Откидываюсь на сидении. Движение встало, как он и предполагал. Клэнси открывает окно и вытягивает голову, пытаясь разглядеть причину затора.
– Твою ж маму, – говорит он, хлопая ладонью по крышке бардачка.
– Что там? Что за шум?
Гомон усиливается. Выкрики, маты. Раздраженный вой клаксона, за ним – глухой звук удара. Ещё один, и ещё. Какофонию сигналов сопровождают хаос голосов, непонятное шорканье и приглушенные хлопки.
– Гребаные фанаты снова что-то не поделили. Кажется, сегодня «Шпоры» играли с «Вэст-Хэмом».
Сворачиваю на обочину. Недалеко от нас на асфальт приземляется дымящаяся банка, и девушка, наткнувшись на столб оранжевого дыма, шарахается в сторону и ныряет в проулок.

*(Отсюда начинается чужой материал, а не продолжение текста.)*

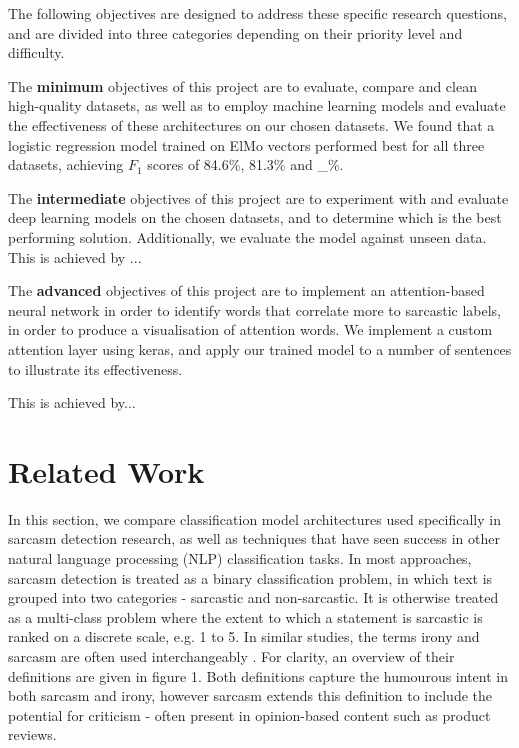 \documentclass[12pt,a4paper]{article}
\begin{document}
\noindent The following objectives are designed to address these specific research questions, and are divided into three categories depending on their priority level and difficulty.

The \textbf{minimum} objectives of this project are to evaluate, compare and clean high-quality datasets, as well as to employ machine learning models and evaluate the effectiveness of these architectures on our chosen datasets. We found that a logistic regression model trained on ElMo vectors performed best for all three datasets, achieving $F_{1}$ scores of 84.6\%, 81.3\% and \_\%. 

The \textbf{intermediate} objectives of this project are to experiment with and evaluate deep learning models on the chosen datasets, and to determine which is the best performing solution. Additionally, we evaluate the model against unseen data. This is achieved by ...

The \textbf{advanced} objectives of this project are to implement an attention-based neural network in order to identify words that correlate more to sarcastic labels, in order to produce a visualisation of attention words. We implement a custom attention layer using keras, and apply our trained model to a number of sentences to illustrate its effectiveness.

This is achieved by...





\newpage
\section{Related Work}
\noindent In this section, we compare classification model architectures used specifically in sarcasm detection research, as well as techniques that have seen success in other natural language processing (NLP) classification tasks. In most approaches, sarcasm detection is treated as a binary classification problem, in which text is grouped into two categories - sarcastic and non-sarcastic. It is otherwise treated as a multi-class problem where the extent to which a statement is sarcastic is ranked on a discrete scale, e.g. 1 to 5. 
In similar studies, the terms irony and sarcasm are often used interchangeably \cite{tsur2010icwsm}. For clarity, an overview of their definitions are given in figure 1. Both definitions capture the humourous intent in both sarcasm and irony, however sarcasm extends this definition to include the potential for criticism - often present in opinion-based content such as product reviews.\vspace{-10pt}
\end{document}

Голоса становятся громче. Машины замолкают.
Слышится звон стекла.
Сидя в машине, я едва вижу, что происходит впереди, но доносящийся шум не оставляет сомнений: шизанутая толпа фанов движется в нашу сторону, обтекая колонну машин, не забывая заявлять о своем присутствии – круша все, что попадается под горячую руку. Здоровенный придурок с битой наперевес подбегает к витрине сбоку от нас и, хорошенько замахнувшись, разбивает стекло.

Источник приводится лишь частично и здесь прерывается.